↓↓↓

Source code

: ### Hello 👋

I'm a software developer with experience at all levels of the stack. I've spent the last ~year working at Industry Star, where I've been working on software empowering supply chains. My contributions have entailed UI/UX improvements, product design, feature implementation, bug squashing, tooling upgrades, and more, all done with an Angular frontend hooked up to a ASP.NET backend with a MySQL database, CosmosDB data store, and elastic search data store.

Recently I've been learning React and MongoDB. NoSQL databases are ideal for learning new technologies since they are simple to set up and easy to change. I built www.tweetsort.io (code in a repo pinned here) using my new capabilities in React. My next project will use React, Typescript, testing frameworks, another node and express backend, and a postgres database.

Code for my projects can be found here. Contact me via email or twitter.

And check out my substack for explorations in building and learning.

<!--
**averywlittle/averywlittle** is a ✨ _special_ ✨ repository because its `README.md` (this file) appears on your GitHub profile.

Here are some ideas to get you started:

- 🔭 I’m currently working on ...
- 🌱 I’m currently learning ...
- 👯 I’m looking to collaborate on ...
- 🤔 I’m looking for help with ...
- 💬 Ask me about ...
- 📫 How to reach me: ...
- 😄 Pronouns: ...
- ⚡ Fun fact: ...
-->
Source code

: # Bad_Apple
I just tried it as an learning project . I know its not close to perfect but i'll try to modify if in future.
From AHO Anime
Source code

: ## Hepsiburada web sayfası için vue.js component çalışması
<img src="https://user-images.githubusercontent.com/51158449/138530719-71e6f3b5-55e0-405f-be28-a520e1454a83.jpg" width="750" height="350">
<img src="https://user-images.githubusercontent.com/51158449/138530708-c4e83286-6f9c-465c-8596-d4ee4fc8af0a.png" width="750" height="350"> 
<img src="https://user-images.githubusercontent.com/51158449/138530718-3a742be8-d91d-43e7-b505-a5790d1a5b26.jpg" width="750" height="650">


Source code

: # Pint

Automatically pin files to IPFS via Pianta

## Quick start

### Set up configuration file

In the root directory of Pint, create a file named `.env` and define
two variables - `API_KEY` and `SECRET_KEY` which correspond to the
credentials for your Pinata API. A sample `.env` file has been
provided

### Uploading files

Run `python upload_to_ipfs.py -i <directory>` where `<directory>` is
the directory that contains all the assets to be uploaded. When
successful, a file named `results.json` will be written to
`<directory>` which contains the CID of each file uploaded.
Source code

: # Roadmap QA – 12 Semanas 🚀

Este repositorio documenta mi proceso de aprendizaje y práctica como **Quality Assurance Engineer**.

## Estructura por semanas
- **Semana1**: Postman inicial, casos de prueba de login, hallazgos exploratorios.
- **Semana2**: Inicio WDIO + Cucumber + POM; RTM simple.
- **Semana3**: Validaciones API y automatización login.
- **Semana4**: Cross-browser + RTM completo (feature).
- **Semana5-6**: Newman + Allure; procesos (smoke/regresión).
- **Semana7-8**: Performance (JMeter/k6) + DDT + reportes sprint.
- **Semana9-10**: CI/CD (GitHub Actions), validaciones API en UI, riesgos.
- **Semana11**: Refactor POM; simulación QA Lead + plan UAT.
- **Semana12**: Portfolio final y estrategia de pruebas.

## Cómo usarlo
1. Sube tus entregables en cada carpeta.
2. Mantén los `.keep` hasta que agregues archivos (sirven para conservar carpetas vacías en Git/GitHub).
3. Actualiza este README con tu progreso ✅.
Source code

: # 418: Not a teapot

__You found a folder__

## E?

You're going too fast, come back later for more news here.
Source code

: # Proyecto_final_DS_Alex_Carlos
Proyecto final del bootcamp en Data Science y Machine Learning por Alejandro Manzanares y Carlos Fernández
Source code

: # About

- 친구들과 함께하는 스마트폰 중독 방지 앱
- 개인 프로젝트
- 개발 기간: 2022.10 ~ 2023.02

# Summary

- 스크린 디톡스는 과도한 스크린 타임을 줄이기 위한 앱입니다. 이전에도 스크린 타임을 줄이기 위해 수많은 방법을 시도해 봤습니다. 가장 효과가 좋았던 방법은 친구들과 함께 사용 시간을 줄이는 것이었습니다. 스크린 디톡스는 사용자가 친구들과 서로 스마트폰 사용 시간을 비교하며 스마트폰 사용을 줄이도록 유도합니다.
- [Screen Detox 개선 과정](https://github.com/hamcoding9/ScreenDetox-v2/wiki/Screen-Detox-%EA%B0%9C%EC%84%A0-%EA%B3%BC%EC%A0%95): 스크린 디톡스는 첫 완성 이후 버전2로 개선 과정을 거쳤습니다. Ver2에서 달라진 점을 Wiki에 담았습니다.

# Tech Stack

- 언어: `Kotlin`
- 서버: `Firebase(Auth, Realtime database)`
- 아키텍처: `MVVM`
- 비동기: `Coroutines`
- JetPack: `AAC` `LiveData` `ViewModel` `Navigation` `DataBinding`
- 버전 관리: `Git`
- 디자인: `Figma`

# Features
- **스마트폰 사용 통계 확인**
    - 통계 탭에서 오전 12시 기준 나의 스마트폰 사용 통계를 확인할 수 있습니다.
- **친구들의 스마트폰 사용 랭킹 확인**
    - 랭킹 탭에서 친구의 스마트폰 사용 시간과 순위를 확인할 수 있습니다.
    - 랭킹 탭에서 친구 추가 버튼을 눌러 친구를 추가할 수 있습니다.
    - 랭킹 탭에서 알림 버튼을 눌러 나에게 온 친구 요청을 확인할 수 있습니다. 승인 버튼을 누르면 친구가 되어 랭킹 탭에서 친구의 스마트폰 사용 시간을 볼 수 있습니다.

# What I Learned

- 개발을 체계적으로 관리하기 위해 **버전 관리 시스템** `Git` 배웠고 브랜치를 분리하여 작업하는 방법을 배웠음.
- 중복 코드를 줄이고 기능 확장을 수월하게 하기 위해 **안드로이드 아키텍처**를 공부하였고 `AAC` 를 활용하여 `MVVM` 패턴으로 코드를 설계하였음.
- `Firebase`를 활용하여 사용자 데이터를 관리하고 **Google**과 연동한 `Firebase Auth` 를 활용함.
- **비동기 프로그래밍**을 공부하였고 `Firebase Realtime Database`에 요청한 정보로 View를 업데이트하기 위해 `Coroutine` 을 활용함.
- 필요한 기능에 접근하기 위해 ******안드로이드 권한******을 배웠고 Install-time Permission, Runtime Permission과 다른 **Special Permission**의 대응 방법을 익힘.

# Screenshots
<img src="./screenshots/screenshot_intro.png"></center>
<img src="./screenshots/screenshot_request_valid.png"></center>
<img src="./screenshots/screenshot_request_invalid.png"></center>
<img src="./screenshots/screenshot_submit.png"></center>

↑↑↑

## [Requirement]
Among the entries, copy every line containing the word "안드로이드".

## [Worked solution]
- 중복 코드를 줄이고 기능 확장을 수월하게 하기 위해 **안드로이드 아키텍처**를 공부하였고 `AAC` 를 활용하여 `MVVM` 패턴으로 코드를 설계하였음.
- 필요한 기능에 접근하기 위해 ******안드로이드 권한******을 배웠고 Install-time Permission, Runtime Permission과 다른 **Special Permission**의 대응 방법을 익힘.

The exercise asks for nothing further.